Upon a showing there is an attorney-client relationship, there is a presumption there was a confidential relationship and confidential information was transferred to all members of a firm by the client. This is the first aspect of loyalty to a client.

The Eleventh Circuit Court of Appeals has applied a similar Alabama rule on professional conduct, and determined this presumption is irrebuttable. Cox v. American Cast Iron Pipe Company, 847 F.2d 725 (11th Cir.1988). This Court believes under similar circumstances, Florida law would require a similar finding. Brotherhood Mutual, 846 F.Supp. at 59. Thus, once the attorney-client relationship is established, there is an irrebuttable presumption the members of the firm have obtained confidential knowledge from the relationship.4Id.
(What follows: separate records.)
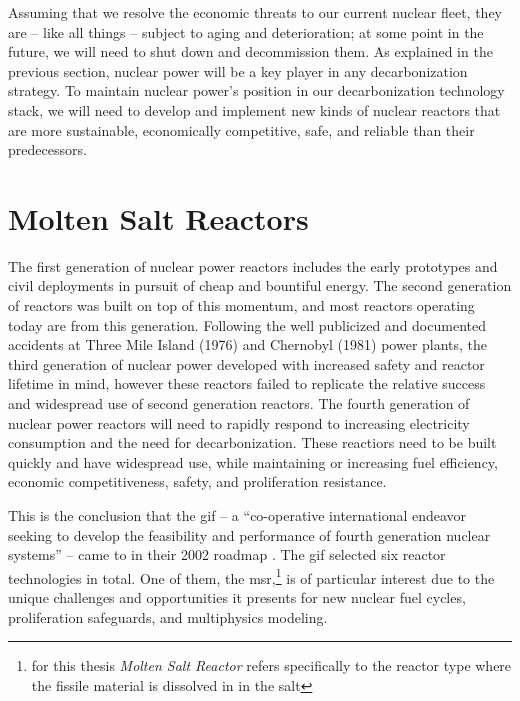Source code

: Assuming that we resolve the economic threats to our current nuclear fleet, they
are -- like all things -- subject to aging and deterioration; at some point in
the future, we will need to shut down and decommission them. As explained in the
previous section, nuclear power will be a key player in any decarbonization
strategy. To maintain nuclear power's position in our decarbonization technology
stack, we will need to develop and implement new kinds of nuclear reactors that
are more sustainable, economically competitive, safe, and reliable than their
predecessors.
 
\section{Molten Salt Reactors}%
\label{sec:molten_salt_reactors}

The first generation of nuclear power reactors includes the early prototypes and
civil deployments in pursuit of cheap and bountiful energy. The second
generation of reactors was built on top of this momentum, and most reactors
operating today are from this generation. Following the well publicized and
documented accidents at Three Mile Island (1976) and Chernobyl (1981) power
plants, the third generation of nuclear power developed with increased safety
and reactor lifetime in mind, however these reactors failed to replicate the
relative success and widespread use of second generation reactors. The fourth
generation of nuclear power reactors will need to rapidly respond to increasing
electricity consumption and the need for decarbonization. These reactiors need
to be built quickly and have widespread use, while maintaining or increasing
fuel efficiency, economic competitiveness, safety, and proliferation resistance.

This is the conclusion that the \Gls{gif} -- a ``co-operative
international endeavor seeking to develop the feasibility and performance of
fourth generation nuclear systems'' \cite{gif_homepage} -- came to in their 2002
roadmap \cite{doe-ne_technology_2002}. The \Gls{gif} selected six reactor
technologies in total. One of them, the \Gls{msr},\footnote{for
this thesis {\it Molten Salt Reactor} refers specifically to the reactor type
where the fissile material is dissolved in in the salt} is of
particular interest due to the unique challenges and opportunities it presents
for new nuclear fuel cycles, proliferation safeguards, and multiphysics
modeling.

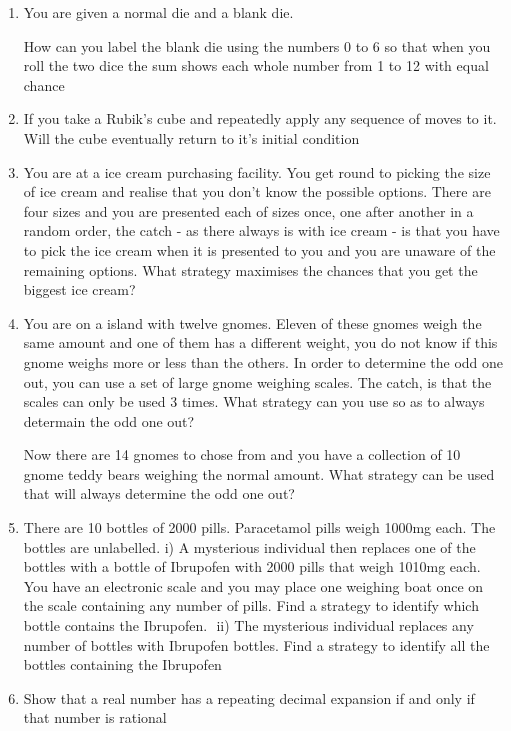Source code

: \documentclass[a4paper]{article}
\begin{document}
\begin{enumerate}
	\item
	You are given a normal die and a blank die.

	How can you label the blank die using the numbers 0 to 6 so that when you roll the two dice the sum shows each whole number from 1 to 12 with equal chance
    
    \item
    If you take a Rubik's cube and repeatedly apply any sequence of moves to it. Will the cube eventually return to it's initial condition
    
    \item
    You are at a ice cream purchasing facility. You get round to picking the size of ice cream and realise that you don't know the possible options. There are four sizes and you are presented each of sizes once, one after another in a random order, the catch - as there always is with ice cream - is that you have to pick the ice cream when it is presented to you and you are unaware of the remaining options. What strategy maximises the chances that you get the biggest ice cream?

	\item
    You are on a island with twelve gnomes. Eleven of these gnomes weigh the same amount and one of them has a different weight, you do not know if this gnome weighs more or less than the others. In order to determine the odd one out, you can use a set of large gnome weighing scales. The catch, is that the scales can only be used 3 times. What strategy can you use so as to always determain the odd one out?

    Now there are 14 gnomes to chose from and you have a collection of 10 gnome teddy bears weighing the normal amount. What strategy can be used that will always determine the odd one out?
    
    \item
    There are 10 bottles of 2000 pills. Paracetamol pills weigh 1000mg each. The bottles are unlabelled.
    i) A mysterious individual then replaces one of the bottles with a bottle of Ibrupofen with 2000 pills that weigh 1010mg each. You have an electronic scale and you may place one weighing boat once on the scale containing any number of pills. Find a strategy to identify which bottle contains the Ibrupofen. 
    ii) The mysterious individual replaces any number of bottles with Ibrupofen bottles. Find a strategy to identify all the bottles containing the Ibrupofen
    
	\item
	Show that a real number has a repeating decimal expansion if and only if that number is rational
	

\end{enumerate}
\end{document}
From an analysis of Rule 4-1.10(b), the rule requires the client's matter handled by the initial law firm to be "substantially related" to the matter being dealt with by the receiving law firm. At this point in the analysis, a distinction should be noted. The instant matter is not a "substantially related" matter, it is the "same" adversary proceeding. Therefore, evidence establishes or rebuts the matters were substantially related.5 Evidence for or against an assertion a matter is "substantially related" is not a prerequisite where the matter is the same. Cf. State Farm Mutual Automobile Ins. Company v. K.A.W., 575 So.2d 630 (Fla.1991); Junger Utility & Paving Company v. Myers, 578 So.2d 1117 (Fla. 1st DCA 1989); Kenn Air Corp. v. Gainesville-Alachua County Regional Airport Authority, 593 So.2d 1219 (Fla. 1st DCA 1992); see also Sears, Roebuck and Co. v. Stansbury, 374 So.2d 1051 (Fla. 5th DCA 1979) (two separate lawsuits). The instant case is a preference action in which Trenam, Kemker represents the Trustee, and is the same preference action Prather worked on while at RGB.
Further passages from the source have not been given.